Your father steps on board the train of ghosts.
You watch him from the platform:
somehow, he doesn’t look as old
as you expected him to be.
You think this must have something to do
with the light, or maybe
how much bigger the train is.
It stretches down the track
a long way, as far as your eyes can make out.
It’s like a black bullet
that keeps speeding toward you,
you think, and then:
No, it’s like a very long train, that’s all.

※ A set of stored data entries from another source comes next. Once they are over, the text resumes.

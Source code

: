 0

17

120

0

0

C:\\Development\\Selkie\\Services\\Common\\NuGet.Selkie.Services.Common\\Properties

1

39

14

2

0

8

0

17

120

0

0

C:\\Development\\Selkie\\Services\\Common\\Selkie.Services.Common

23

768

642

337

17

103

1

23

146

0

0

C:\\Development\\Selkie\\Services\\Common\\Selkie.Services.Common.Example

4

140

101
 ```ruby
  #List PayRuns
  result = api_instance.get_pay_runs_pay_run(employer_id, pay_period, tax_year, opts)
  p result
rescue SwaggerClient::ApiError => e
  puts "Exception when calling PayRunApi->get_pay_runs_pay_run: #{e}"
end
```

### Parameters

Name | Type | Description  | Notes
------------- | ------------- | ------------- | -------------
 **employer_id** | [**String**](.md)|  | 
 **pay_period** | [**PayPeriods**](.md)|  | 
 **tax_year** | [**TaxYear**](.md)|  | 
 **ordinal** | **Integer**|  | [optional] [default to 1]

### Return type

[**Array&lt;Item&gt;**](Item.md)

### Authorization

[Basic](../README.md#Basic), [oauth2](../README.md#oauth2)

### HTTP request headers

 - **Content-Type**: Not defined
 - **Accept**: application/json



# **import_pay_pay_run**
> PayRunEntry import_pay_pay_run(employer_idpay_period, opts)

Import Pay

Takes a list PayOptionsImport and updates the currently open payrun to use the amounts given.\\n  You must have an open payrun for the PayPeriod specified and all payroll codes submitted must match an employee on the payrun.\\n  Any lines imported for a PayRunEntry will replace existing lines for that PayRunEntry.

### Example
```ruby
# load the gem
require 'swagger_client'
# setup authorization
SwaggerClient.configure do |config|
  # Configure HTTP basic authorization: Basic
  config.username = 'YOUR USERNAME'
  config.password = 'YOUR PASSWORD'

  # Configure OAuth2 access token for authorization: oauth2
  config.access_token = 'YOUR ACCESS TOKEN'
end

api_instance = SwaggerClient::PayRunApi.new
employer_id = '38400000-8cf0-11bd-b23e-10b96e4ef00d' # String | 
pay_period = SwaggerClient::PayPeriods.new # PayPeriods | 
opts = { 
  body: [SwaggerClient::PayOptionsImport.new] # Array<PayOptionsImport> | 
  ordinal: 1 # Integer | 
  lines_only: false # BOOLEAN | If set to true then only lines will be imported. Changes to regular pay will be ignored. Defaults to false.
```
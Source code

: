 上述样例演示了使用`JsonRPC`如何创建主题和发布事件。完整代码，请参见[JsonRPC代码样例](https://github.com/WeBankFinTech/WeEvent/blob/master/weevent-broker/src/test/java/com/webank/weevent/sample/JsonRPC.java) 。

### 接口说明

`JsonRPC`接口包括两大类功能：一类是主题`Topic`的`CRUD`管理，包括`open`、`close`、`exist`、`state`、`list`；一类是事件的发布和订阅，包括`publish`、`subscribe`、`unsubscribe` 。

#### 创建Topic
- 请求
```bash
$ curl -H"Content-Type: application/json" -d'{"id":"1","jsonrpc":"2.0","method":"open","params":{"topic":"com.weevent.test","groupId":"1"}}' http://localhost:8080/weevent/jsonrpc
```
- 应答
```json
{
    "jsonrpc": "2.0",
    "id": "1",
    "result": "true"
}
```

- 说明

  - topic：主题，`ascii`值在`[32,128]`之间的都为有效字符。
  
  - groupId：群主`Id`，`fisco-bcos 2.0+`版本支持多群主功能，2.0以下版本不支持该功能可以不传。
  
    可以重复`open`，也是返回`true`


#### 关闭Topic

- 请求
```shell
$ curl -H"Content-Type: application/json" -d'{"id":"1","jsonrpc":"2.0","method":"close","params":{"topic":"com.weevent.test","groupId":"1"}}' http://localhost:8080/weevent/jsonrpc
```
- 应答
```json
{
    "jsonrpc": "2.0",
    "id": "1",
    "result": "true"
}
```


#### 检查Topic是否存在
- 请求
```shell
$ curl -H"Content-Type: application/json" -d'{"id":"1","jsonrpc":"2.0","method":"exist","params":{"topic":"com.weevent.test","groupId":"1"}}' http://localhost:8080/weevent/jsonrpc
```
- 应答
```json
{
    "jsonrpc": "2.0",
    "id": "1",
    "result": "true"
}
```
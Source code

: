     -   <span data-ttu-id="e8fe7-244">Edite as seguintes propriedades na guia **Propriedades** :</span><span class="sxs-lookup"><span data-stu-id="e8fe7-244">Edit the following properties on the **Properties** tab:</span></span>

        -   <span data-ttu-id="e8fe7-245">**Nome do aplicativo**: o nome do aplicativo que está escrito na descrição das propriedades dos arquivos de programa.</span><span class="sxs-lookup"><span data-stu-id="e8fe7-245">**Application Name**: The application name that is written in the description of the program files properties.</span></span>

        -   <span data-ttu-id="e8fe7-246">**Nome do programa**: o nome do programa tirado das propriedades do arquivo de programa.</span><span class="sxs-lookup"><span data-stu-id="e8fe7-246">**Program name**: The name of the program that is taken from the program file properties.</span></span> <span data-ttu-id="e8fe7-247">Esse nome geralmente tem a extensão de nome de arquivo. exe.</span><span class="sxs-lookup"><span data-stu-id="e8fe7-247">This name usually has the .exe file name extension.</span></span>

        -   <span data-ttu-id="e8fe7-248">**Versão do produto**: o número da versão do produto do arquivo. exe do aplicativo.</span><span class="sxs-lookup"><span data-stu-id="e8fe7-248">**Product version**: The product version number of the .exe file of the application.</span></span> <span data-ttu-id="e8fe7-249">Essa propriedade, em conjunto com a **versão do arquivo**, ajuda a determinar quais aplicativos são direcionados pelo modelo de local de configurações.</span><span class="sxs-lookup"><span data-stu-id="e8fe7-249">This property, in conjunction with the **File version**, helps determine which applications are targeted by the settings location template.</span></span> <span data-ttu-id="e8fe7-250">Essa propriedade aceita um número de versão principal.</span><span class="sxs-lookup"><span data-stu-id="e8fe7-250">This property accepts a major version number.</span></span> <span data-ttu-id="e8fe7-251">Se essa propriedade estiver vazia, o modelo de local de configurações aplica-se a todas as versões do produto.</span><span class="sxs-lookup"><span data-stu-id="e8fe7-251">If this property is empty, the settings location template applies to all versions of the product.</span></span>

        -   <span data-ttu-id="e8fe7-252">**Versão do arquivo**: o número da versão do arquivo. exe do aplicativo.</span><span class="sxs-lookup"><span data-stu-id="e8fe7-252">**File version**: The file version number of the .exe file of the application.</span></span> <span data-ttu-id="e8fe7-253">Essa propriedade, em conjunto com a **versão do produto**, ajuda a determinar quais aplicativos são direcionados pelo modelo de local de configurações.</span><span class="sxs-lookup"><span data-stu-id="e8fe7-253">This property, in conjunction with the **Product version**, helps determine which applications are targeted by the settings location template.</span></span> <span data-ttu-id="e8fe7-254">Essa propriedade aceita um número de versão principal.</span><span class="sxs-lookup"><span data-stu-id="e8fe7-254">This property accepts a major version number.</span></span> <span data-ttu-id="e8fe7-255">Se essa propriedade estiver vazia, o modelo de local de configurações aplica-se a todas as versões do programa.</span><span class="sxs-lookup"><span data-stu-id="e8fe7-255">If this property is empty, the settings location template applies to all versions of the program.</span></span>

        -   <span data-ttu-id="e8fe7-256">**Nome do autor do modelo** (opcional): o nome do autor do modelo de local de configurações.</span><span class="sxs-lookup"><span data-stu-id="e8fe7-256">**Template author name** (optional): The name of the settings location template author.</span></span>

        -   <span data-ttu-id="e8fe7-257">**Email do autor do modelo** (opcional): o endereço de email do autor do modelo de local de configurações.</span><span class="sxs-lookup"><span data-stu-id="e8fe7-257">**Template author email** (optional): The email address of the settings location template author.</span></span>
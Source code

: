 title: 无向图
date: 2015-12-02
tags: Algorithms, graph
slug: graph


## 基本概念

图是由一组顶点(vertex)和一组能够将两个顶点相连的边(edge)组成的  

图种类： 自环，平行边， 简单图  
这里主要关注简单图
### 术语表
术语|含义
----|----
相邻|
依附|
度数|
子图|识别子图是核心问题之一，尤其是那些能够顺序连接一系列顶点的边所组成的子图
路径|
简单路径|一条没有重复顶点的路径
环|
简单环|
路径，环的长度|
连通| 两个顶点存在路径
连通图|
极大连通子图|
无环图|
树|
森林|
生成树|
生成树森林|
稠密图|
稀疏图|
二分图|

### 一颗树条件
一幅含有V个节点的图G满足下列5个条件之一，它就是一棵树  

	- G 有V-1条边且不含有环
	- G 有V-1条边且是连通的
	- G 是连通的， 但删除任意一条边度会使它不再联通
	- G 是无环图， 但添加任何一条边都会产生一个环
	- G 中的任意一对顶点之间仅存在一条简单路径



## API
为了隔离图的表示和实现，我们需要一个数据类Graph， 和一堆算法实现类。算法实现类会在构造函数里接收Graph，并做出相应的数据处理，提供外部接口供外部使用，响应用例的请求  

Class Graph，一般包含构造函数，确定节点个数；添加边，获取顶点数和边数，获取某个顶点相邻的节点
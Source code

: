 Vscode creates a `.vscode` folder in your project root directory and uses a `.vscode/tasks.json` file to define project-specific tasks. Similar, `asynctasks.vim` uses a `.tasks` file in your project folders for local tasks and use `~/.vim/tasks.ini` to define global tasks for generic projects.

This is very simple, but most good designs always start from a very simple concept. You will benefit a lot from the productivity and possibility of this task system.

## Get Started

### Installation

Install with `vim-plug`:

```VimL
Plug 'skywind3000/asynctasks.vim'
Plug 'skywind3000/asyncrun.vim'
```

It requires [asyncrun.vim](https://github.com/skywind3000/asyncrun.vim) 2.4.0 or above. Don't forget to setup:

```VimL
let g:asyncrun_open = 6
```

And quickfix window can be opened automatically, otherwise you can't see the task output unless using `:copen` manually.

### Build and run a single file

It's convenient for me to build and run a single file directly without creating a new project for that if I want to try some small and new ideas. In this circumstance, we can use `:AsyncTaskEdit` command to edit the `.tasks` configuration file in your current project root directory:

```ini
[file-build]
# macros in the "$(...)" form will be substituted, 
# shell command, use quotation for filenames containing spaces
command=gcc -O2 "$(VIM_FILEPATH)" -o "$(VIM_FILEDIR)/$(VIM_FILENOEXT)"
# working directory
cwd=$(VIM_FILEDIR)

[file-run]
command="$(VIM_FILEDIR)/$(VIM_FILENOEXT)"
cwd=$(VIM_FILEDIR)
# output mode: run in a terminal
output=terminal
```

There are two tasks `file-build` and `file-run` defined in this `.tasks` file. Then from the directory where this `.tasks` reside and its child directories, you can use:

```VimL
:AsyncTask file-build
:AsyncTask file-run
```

Somewhere on board the train, your father
is choosing a seat. Maybe
he’s already found one, has settled in,
picked up a magazine or newspaper
someone else left lying there,
is flipping through it, idly.
Maybe he’s looking out the window, for you
you would like to think, waving,
only you’ll never see it
because of the reflected glare.
Or maybe he’s not looking for you at all.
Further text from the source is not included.